William Lassell and the Discovery of Triton

Global Color Mosaic of Triton, taken by Voyager 2 in 1989

Global Color Mosaic of Triton, taken by Voyager 2 in 1989

On October 10, 1846, English merchant and astronomer William Lassell discovered Triton, the largest moon of Neptune, just 17 days after the discovery of Neptune itself by German astronomer Johann Gottfried Galle. Besides, Lassell also discovered Ariel and Umbriel, two moons of planet Uranus [3], as well the Saturn moon Hyperion.
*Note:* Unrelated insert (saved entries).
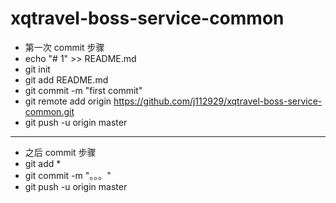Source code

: # xqtravel-boss-service-common
  
* 第一次 commit 步骤 
* echo "# 1" >> README.md
* git init
* git add README.md
* git commit -m "first commit"
* git remote add origin https://github.com/j112929/xqtravel-boss-service-common.git
* git push -u origin master
----------------------------
* 之后 commit 步骤
* git add *
* git commit -m "。。。"
* git push -u origin master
Lassell started a brewery business about 1825, after a seven-year apprenticeship. He became interested in astronomy and, in 1844, began construction of a 24-inch reflecting telescope, using a machine of his own design for polishing the mirror in 1820. With this telescope, the first of its size to be set in an equatorial mounting, he discovered Triton on Oct. 10, 1846 [1]. Triton is the largest natural satellite of the planet Neptune. It is the only large moon in the Solar System with a retrograde orbit, an orbit in the opposite direction to its planet’s rotation. At 2,700 kilometres in diameter, it is the seventh-largest moon in the Solar System. Because of its retrograde orbit and composition similar to Pluto’s, Triton is thought to have been a dwarf planet captured from the Kuiper belt. Triton has a surface of mostly frozen nitrogen, a mostly water-ice crust, an icy mantle and a substantial core of rock and metal. Triton is one of the few moons in the Solar System known to be geologically active (the others being Jupiter’s Io and Saturn’s Enceladus). As a consequence, its surface is relatively young with few obvious impact craters, and a complex geological history revealed in intricate cryovolcanic and tectonic terrains. Part of its surface has geysers erupting sublimated nitrogen gas, contributing to a tenuous nitrogen atmosphere less than 1/70,000 the pressure of Earth’s atmosphere at sea level.

When astronomer John Herschel received news of Neptune’s discovery, he wrote to William Lassell suggesting he search for possible moons. Lassell did so and discovered Triton eight days later. Lassell also claimed to have discovered rings. Although Neptune was later confirmed to have rings, they are so faint and dark that it is doubtful that he actually saw them.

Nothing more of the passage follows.